In this verse, the spirit functions not merely as something inserted into matter, but as the active principle entering an abstract mold and animating it. This corresponds both to Plotinus’ understanding of soul and to certain Hermetic cosmologies: form first appears at the intellectual level, and then the soul grants it life. In Hindu thought, similarly, the distinction between Purusha and Prakriti—or the manifestation of Brahman across different levels—creates a comparable ontological hierarchy. Buddhism differs in that it does not affirm a permanent metaphysical “soul”; nevertheless, the Mahayana doctrine of the Three Bodies provides a distant analogy through its multilayered relation between transcendent truth and visible manifestation. By imagining the spirit as the agent that “paints,” that is, renders the model visible, the poem elevates it from a merely created breath to a cosmic mediating force.

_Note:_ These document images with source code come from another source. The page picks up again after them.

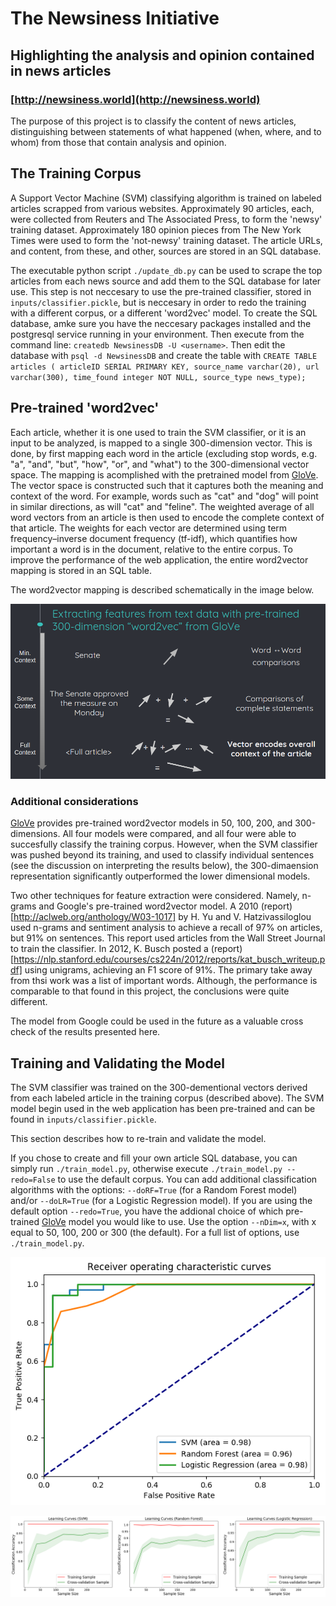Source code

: # The Newsiness Initiative
## Highlighting the analysis and opinion contained in news articles
### [http://newsiness.world](http://newsiness.world)

The purpose of this project is to classify the content of news articles, distinguishing between statements of what happened (when, where, and to whom) from those that contain analysis and opinion.

## The Training Corpus

A Support Vector Machine (SVM) classifying algorithm is trained on labeled articles scrapped from various websites.  Approximately 90 articles, each, were collected from Reuters and The Associated Press, to form the 'newsy' training dataset.  Approximately 180 opinion pieces from The New York Times were used to form the 'not-newsy' training dataset.  The article URLs, and content, from these, and other, sources are stored in an SQL database.



The executable python script `./update_db.py` can be used to scrape the top articles from each news source and add them to the SQL database for later use.  This step is not neccesary to use the pre-trained classifier, stored in `inputs/classifier.pickle`, but is neccesary in order to redo the training with a different corpus, or a different 'word2vec' model.  To create the SQL database, amke sure you have the neccesary packages installed and the postgresql service running in your environment.  Then execute from the command line: `createdb NewsinessDB -U <username>`.  Then edit the database with `psql -d NewsinessDB` and create the table with
`CREATE TABLE articles (
 articleID SERIAL PRIMARY KEY,
 source_name varchar(20),
 url varchar(300),
 time_found integer NOT NULL,
 source_type news_type);`

## Pre-trained 'word2vec'

Each article, whether it is one used to train the SVM classifier, or it is an input to be analyzed, is mapped to a single 300-dimension vector.  This is done, by first mapping each word in the article (excluding stop words, e.g. "a", "and", "but", "how", "or", and "what") to the 300-dimensional vector space.  The mapping is acomplished with the pretrained model from [GloVe](https://nlp.stanford.edu/projects/glove/).  The vector space is constructed such that it captures both the meaning and context of the word.  For example, words such as "cat" and "dog" will point in similar directions, as will "cat" and "feline".  The weighted average of all word vectors from an article is then used to encode the complete context of that article.  The weights for each vector are determined using term frequency–inverse document frequency (tf-idf), which quantifies how important a word is in the document, relative to the entire corpus.  To improve the performance of the web application, the entire word2vector mapping is stored in an SQL table.

The word2vector mapping is described schematically in the image below.

![w2v](figures/word2vec_slide.png)

### Additional considerations

[GloVe](https://nlp.stanford.edu/projects/glove/) provides pre-trained word2vector models in 50, 100, 200, and 300-dimensions.  All four models were compared, and all four were able to succesfully classify the training corpus.  However, when the SVM classifier was pushed beyond its training, and used to classify individual sentences (see the discussion on interpreting the results below), the 300-dimaension representation significantly outperformed the lower dimensional models.

Two other techniques for feature extraction were considered.  Namely, n-grams and Google's pre-trained word2vector model.  A 2010 (report)[http://aclweb.org/anthology/W03-1017] by H. Yu and V. Hatzivassiloglou used n-grams and sentiment analysis to achieve a recall of 97\% on articles, but 91\% on sentences.  This report used articles from the Wall Street Journal to train the classifier.  In 2012, K. Busch posted a (report)[https://nlp.stanford.edu/courses/cs224n/2012/reports/kat_busch_writeup.pdf] using unigrams, achieving an F1 score of 91\%.  The primary take away from thsi work was a list of important words.  Although, the performance is comparable to that found in this project, the conclusions were quite different.

The model from Google could be used in the future as a valuable cross check of the results presented here.

## Training and Validating the Model

The SVM classifier was trained on the 300-dementional vectors derived from each labeled article in the training corpus (described above).  The SVM model begin used in the web application has been pre-trained and can be found in `inputs/classifier.pickle`.

This section describes how to re-train and validate the model.

If you chose to create and fill your own article SQL database, you can simply run `./train_model.py`, otherwise execute `./train_model.py --redo=False` to use the default corpus.  You can add additional classification algorithms with the options: `--doRF=True` (for a Random Forest model) and/or `--doLR=True` (for a Logistic Regression model).  If you are using the default option `--redo=True`, you have the addional choice of which pre-trained [GloVe](https://nlp.stanford.edu/projects/glove/) model you would like to use.  Use the option `--nDim=x`, with x equal to 50, 100, 200 or 300 (the default).  For a full list of options, use `./train_model.py`.

![ROC](figures/SVM_ROC_curvetemp_model.png)

![LC](figures/SVM_learning_curvetemp_model.png)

[6] “Allah creates the idea / The Rabb receives this idea / And produces according to it an abstract mold”

This formula very clearly implies the sequence archetype → form → body. In Neoplatonism, this corresponds to the descent from the One to Intellect, from Intellect to Soul, and from Soul to the sensible world. Gnostic systems likewise contain a rupture between the archetypal order of the higher pleroma and the shaping of the lower world; however, such systems often describe this as a tragic and defective break. In the poem, by contrast, the descent from archetype into mold initially appears legitimate; the real problem begins later with pride and the desire for autonomous sovereignty. This distinction is significant: the poem does not portray embodiment itself as sin, but as a process that becomes a fall only when united with wrongful intention.

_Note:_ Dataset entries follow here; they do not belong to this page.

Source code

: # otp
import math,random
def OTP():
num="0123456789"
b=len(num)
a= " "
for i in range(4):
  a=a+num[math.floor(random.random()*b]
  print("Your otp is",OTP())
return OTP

[7] “Govern the world from within / Without clothing yourself in flesh”

This expression conveys the idea of inward governance without full material incarnation into the visible world. In Sufi cosmology, the figures of the qutb (pole), ghawth, or insān al-kāmil sometimes fulfill precisely this kind of “inner administration.” In Judaism, the Shekhinah; in Christianity, the Holy Spirit; and in Buddhism, the transcendent bodies beyond the nirmāṇakāya, all express the possibility of divine or enlightened reality being present in the world without being reducible to it. The model proposed here is therefore one of “penetration and governance” rather than literal embodiment; accordingly, it is closer to mystical and cosmic supervision than to the singular incarnation of Jesus in Christianity.

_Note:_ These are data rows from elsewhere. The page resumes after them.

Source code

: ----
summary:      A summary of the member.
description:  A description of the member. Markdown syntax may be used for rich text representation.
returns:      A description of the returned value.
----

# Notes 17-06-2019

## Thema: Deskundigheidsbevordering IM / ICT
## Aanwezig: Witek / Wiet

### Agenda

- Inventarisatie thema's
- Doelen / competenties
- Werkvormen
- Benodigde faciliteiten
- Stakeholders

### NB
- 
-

[8] “Let Iblis construct the physical world under your command”

This verse establishes a more speculative cosmology than conventional Islamic narrative. In mainstream Islam, Iblis is the rebellious being, not a cosmic official entrusted with constructing the physical universe. Yet within the poem, Iblis appears not as absolute evil, but rather as the intermediary of the lower, physical, and testing realm. At this point, parallels emerge with certain gnostic and Hermetic figures of the lower creator or shaper of the material world; however, the poem does not elevate him into an independent counter-god. In Neoplatonism, evil is not an independent principle but a lower-level deficiency; the poem’s Iblis likewise resembles an agent of deviation rather than an ontological rival to the Divine.

[9] “Adam and Eve were one body”

This couplet conceives the human pair as originally united and only later separated. In Jewish and Christian sources, Adam and Eve are generally created sequentially; however, mystical and esoteric traditions occasionally present the primordial human as androgynous or as a divided unity. In Hinduism, Purusha and certain cosmic-human narratives likewise describe sexual differentiation as a later development. In Zoroastrianism, Gayōmart functions as a primordial human/cosmic figure, sometimes representing the prototypical state preceding differentiated humanity. The poem’s language of “one body” therefore favors an esoteric anthropology of primordial wholeness later divided into polarities, rather than a merely historical narrative of a couple.

[10] “Leaving the Rabb’s command, let me become a sovereign” and the motif of the Fall

Here sin is not simply the eating of forbidden fruit; at a deeper level, it is the demand for autonomy—the desire to detach existence from its source and rule independently. This parallels Christianity’s interpretation of the Fall as pride and disobedience, Sufism’s critique of the illusion of independent selfhood, and Neoplatonism’s description of the soul turning toward lower realities. Gnostic narratives likewise contain themes of desire for knowledge, transgression of limits, and rupture from the pleroma. The poem transforms the classical Adam narrative from a merely moral-psychological account into an ontological separation: the Fall is first a corruption of consciousness before it becomes a change of place.

[11] “It split in two and eventually shattered / Into plant, animal, and human”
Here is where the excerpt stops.